## Exercise directions
Each line that holds the string "linkedin" counts once. Say how many such lines the entries have, giving the number only.

## Collected data
____

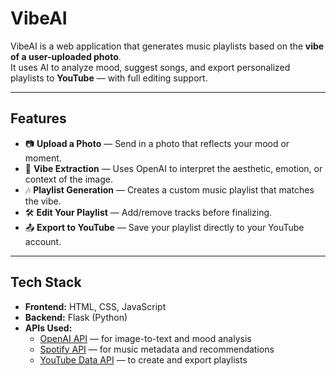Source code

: # VibeAI

VibeAI is a web application that generates music playlists based on the **vibe of a user-uploaded photo**.  
It uses AI to analyze mood, suggest songs, and export personalized playlists to **YouTube** — with full editing support.

---

## Features

- 📷 **Upload a Photo** — Send in a photo that reflects your mood or moment.
- 🧠 **Vibe Extraction** — Uses OpenAI to interpret the aesthetic, emotion, or context of the image.
- 🎶 **Playlist Generation** — Creates a custom music playlist that matches the vibe.
- 🛠️ **Edit Your Playlist** — Add/remove tracks before finalizing.
- 📤 **Export to YouTube** — Save your playlist directly to your YouTube account.

---

## Tech Stack

- **Frontend:** HTML, CSS, JavaScript  
- **Backend:** Flask (Python)  
- **APIs Used:**
  - [OpenAI API](https://platform.openai.com/) — for image-to-text and mood analysis
  - [Spotify API](https://developer.spotify.com/) — for music metadata and recommendations
  - [YouTube Data API](https://developers.google.com/youtube/v3) — to create and export playlists
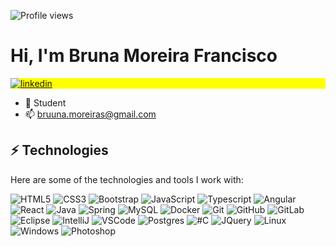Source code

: <p align="left"> <img src="https://komarev.com/ghpvc/?username=BrunaMoreira&color=yellow" alt="Profile views"/> </p>
<h1 align="left">Hi, I'm Bruna Moreira Francisco</h1>

<p align="left" style="background:yellow">
<a href="https://www.linkedin.com/in/bruna-moreira-torres-francisco/" target="_blank">
<img align="center" src="https://img.shields.io/badge/BrunaMoreira-05122A?style=flat&logo=linkedin" alt="linkedin"/>
</a>
</p>

- 🔭 Student
- 📫 bruuna.moreiras@gmail.com

## ⚡ Technologies

Here are some of the technologies and tools I work with:

![HTML5](https://img.shields.io/badge/-HTML5-E34F26?style=flat-square&logo=html5&logoColor=white)
![CSS3](https://img.shields.io/badge/-CSS3-1572B6?style=flat-square&logo=css3)
![Bootstrap](https://img.shields.io/badge/-Bootstrap-563D7C?style=flat-square&logo=bootstrap)
![JavaScript](https://img.shields.io/badge/-JavaScript-black?style=flat-square&logo=javascript)
![Typescript](https://img.shields.io/badge/TypeScript-007ACC?style=flat-square&logo=typescript&logoColor=white)
![Angular](https://img.shields.io/badge/Angular-DD0031?style=flat-square&logo=angular&logoColor=white)
![React](https://img.shields.io/badge/React-20232A?style=flat-square&logo=react&logoColor=61DAFB)
![Java](https://img.shields.io/badge/Java-ED8B00?style=flat-square&logo=java&logoColor=white)
![Spring](https://img.shields.io/badge/Spring-6DB33F?style=flat-square&logo=spring&logoColor=white)
![MySQL](https://img.shields.io/badge/-MySQL-4479A1?style=flat-square&logo=mysql&logoColor=white)
![Docker](https://img.shields.io/badge/-Docker-2496ED?style=flat-square&logo=docker&logoColor=white)
![Git](https://img.shields.io/badge/GIT-E44C30?style=flat-square&logo=git&logoColor=white)
![GitHub](https://img.shields.io/badge/-GitHub-181717?style=flat-square&logo=github)
![GitLab](	https://img.shields.io/badge/GitLab-330F63?style=flat-square&logo=gitlab&logoColor=white)
![Eclipse](https://img.shields.io/badge/Eclipse-2C2255?style=flat-square&logo=eclipse&logoColor=white)
![IntelliJ](https://img.shields.io/badge/-IntelliJ%20IDEA-black?style=flat-square&logo=intellij-idea&logoColor=white)
![VSCode](https://img.shields.io/badge/-VSCode-007ACC?style=flat-square&logo=visual-studio-code&logoColor=white)
![Postgres](https://img.shields.io/badge/PostgreSQL-316192?style=flat-square&logo=postgresql&logoColor=white)
![#C](https://img.shields.io/badge/C%23-239120?style=flat-square&logo=c-sharp&logoColor=white)
![JQuery](https://img.shields.io/badge/jQuery-0769AD?style=flat-square&logo=jquery&logoColor=white)
![Linux](https://img.shields.io/badge/Linux-FCC624?style=flat-square&logo=linux&logoColor=black)
![Windows](https://img.shields.io/badge/Windows-0078D6?style=flat-square&logo=windows&logoColor=white)
![Photoshop](https://aleen42.github.io/badges/src/photoshop.svg)
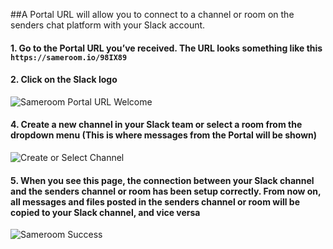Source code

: ##A Portal URL will allow you to connect to a channel or room on the senders chat platform with your Slack account. 

#### 1. Go to the Portal URL you’ve received. The URL looks something like this `https://sameroom.io/98IX89`

#### 2. Click on the Slack logo
![Sameroom Portal URL Welcome](https://in.kato.im/9d61ad2c6157ff01c8ae8918e98b4ab192ef7fefbcf21329846833fc88ab1d2b/Sameroom-Select-Platform-_0008_Slack.png)

#### 4. Create a new channel in your Slack team or select a room from the dropdown menu (This is where messages from the Portal will be shown)
![Create or Select Channel](https://in.kato.im/c71619ccc8948f0cde5d7a7931249c5232a582b8ee6b75a6c1e8ead334742e8/Sameroom%20Join%20Portal%20Select%20Room%20Slack%20Destination.png)

#### 5. When you see this page, the connection between your Slack channel and the senders channel or room has been setup correctly. From now on, all messages and files posted in the senders channel or room will be copied to your Slack channel, and vice versa
![Sameroom Success](https://in.kato.im/bc1ac42c1d1d5632a436e92b5b3603422261f99a64c602007a895ecd38973336/Sameroom%20Join%20Portal%20Success%20copy.png)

____

## Solved problem
2